[Source information]

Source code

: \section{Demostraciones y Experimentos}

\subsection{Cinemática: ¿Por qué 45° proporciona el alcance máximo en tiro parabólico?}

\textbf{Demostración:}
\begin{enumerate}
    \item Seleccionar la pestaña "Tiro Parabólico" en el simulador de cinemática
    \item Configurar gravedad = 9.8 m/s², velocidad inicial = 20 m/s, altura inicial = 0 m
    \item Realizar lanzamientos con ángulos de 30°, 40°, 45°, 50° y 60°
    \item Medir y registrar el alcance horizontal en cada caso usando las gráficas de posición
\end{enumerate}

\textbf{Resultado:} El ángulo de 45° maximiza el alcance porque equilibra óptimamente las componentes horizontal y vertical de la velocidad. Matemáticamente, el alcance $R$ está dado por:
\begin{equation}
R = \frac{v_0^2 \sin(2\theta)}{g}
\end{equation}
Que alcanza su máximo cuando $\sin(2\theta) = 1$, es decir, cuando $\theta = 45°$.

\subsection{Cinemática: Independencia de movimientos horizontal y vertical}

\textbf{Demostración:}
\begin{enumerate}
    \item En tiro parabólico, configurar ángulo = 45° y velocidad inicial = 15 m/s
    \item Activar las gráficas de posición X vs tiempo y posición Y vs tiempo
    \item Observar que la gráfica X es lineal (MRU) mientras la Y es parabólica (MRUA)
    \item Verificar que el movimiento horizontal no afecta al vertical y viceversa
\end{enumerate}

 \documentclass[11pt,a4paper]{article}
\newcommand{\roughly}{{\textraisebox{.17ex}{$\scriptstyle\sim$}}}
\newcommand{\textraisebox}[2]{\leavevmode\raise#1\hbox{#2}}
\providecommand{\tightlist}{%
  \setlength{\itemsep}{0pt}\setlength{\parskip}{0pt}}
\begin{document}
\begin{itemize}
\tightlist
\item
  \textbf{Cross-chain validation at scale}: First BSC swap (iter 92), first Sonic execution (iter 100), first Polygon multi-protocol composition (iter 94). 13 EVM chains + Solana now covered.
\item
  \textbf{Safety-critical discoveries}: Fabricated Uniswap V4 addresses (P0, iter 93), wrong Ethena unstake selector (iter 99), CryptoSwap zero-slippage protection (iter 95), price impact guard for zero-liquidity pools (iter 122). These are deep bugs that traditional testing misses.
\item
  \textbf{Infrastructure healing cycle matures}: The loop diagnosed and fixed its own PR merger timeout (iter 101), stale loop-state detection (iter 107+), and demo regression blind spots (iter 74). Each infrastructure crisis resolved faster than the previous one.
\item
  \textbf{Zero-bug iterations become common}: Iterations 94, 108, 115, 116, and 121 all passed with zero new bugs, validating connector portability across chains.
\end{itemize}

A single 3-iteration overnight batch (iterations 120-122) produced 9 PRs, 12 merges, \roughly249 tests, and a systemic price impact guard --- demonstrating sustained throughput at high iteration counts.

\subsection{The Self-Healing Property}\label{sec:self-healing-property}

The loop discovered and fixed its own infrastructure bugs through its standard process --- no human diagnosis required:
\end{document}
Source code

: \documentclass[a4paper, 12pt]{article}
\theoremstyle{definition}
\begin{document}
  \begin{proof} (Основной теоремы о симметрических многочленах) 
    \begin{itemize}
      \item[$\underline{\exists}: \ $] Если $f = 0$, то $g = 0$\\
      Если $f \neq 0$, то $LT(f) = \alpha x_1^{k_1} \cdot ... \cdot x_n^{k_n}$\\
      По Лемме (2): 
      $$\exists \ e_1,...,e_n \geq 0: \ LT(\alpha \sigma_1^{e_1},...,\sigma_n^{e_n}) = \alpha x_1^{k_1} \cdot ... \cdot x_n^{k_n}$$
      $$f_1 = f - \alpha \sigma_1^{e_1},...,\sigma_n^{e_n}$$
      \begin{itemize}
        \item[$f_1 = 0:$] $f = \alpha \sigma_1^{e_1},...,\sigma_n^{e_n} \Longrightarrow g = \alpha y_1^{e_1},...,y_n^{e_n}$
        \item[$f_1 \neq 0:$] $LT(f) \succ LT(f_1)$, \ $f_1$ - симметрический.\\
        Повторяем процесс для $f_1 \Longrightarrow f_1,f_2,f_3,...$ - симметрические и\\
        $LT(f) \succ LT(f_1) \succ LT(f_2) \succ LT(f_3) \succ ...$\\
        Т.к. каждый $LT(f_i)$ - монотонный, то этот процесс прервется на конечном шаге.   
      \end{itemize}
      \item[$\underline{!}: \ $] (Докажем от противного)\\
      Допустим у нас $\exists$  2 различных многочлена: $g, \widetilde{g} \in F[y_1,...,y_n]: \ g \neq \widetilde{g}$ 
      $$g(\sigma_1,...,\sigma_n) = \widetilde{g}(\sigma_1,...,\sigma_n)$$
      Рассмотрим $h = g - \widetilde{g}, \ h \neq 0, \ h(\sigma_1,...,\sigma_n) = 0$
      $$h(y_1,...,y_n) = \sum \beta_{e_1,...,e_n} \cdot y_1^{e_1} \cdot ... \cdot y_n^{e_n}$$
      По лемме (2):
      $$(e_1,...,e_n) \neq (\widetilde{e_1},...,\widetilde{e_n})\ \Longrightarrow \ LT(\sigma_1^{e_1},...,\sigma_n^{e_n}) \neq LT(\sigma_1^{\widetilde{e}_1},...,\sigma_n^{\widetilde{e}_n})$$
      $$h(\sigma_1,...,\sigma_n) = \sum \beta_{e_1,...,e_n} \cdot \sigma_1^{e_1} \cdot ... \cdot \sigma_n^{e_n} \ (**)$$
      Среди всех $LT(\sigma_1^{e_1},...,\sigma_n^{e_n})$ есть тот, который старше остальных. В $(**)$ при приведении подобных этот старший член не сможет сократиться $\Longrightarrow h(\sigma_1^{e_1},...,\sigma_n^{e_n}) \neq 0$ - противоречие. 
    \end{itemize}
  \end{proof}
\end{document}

[/Source information]

**Problem to solve:** Pull out each line of the records holding the string "proof".

**Exercise result:**
  \begin{proof} (Основной теоремы о симметрических многочленах) 
  \end{proof}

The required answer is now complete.